There's this girl at school. She's obviously really smart and she looks at things from a perspective I don't see. Probably because of where she came from-but sometimes I find myself very frustrated. Today we were talking about understanding in performance theory and narrative. She kept saying that it wasn't possible to understand what it meant to be X because you are Y and can never live the life of X. Well, this is true in the most concrete of terms-but she seemed completely closed to the possibility that one can project oneself into a persona.

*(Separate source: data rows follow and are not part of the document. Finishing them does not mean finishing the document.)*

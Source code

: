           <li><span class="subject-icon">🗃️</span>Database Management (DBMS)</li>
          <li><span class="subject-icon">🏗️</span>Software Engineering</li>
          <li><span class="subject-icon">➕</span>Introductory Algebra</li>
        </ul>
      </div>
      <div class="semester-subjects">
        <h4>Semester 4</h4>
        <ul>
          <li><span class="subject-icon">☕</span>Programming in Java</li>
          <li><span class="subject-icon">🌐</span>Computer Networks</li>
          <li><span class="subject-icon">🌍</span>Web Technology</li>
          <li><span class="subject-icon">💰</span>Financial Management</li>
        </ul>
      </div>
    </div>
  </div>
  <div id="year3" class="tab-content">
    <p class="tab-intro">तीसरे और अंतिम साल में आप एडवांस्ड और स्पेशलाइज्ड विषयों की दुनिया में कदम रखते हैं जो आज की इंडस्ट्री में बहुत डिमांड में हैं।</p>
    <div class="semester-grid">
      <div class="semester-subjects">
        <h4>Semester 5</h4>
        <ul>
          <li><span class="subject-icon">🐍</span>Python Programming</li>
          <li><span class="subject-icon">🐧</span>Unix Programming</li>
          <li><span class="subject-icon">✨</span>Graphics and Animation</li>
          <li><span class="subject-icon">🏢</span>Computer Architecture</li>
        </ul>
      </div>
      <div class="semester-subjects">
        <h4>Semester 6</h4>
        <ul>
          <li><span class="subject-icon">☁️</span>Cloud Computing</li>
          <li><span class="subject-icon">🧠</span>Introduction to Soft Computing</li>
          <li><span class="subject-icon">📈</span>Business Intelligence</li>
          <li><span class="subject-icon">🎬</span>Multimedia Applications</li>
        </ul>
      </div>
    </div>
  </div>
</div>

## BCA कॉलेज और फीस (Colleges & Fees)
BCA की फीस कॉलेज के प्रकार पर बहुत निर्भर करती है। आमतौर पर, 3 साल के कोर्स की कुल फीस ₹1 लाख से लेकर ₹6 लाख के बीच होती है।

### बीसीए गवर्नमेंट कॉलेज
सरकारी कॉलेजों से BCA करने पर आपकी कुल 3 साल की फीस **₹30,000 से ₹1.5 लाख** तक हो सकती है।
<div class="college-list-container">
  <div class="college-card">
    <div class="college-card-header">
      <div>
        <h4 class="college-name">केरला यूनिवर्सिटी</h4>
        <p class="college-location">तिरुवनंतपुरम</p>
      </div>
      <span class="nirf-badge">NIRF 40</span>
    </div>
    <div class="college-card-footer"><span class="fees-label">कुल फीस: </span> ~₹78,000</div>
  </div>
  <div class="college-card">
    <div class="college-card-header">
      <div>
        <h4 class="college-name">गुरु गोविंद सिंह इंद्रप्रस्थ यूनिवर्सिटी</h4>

So I mentioned the Sister. Who tells me one of her scenes for her showcase is a Chicana and the other is an army wife from the city or New Jersey in the Korean War era. Well Little Girl has never been Chicana and no would mistake her pale visage for being of Latin heritage. Yet, she is able to project onto her personage the image of being that person. She is able to be many things she has not experienced but through empathyor some concept for which I do not have a word but I think it is a basic concept humans understand-the idea of knowing how someone feels. Similarly-I can write about events in a way that people are able to understand what I am writing about. If I wrote about my dangerous life in my groupie days would you not know what I was saying unless you experienced it? Is it reasonable to presume that because I never drove a Taxi I don't understadnd what Harry Chapin is singing about? Due to the fact that I've never tended bar in Boston I can't possibly understand an episode of Cheers and since I've never been a peasant I have no right discussion folklore. Isn't it about as blind as if one attempted to not learn anything that took place outside of one's own life to say that is it not possible to understand what another person is saying? Isn't empathy the point being put across? Aren't we supposed to understand-not be-just comprehend on some level beyond knowledge that such a condition exists?
It's very frustrating. No, I don't think you need to experience what I did to know what it feels like to have what happened to me happen. Isn't a transcription of my account enough? Or even vague details. Aren't people able to infer knowledge based on their experience as human beings with similar experiences-positive or negatively similar. What logic implies that it is necessary to be held down chased accused and terrified to understand that sensation?
It really frustrated me to think that someone couldn't understand that it is possible to re-live a moment that one never lived courtesy of the stories of a person who did.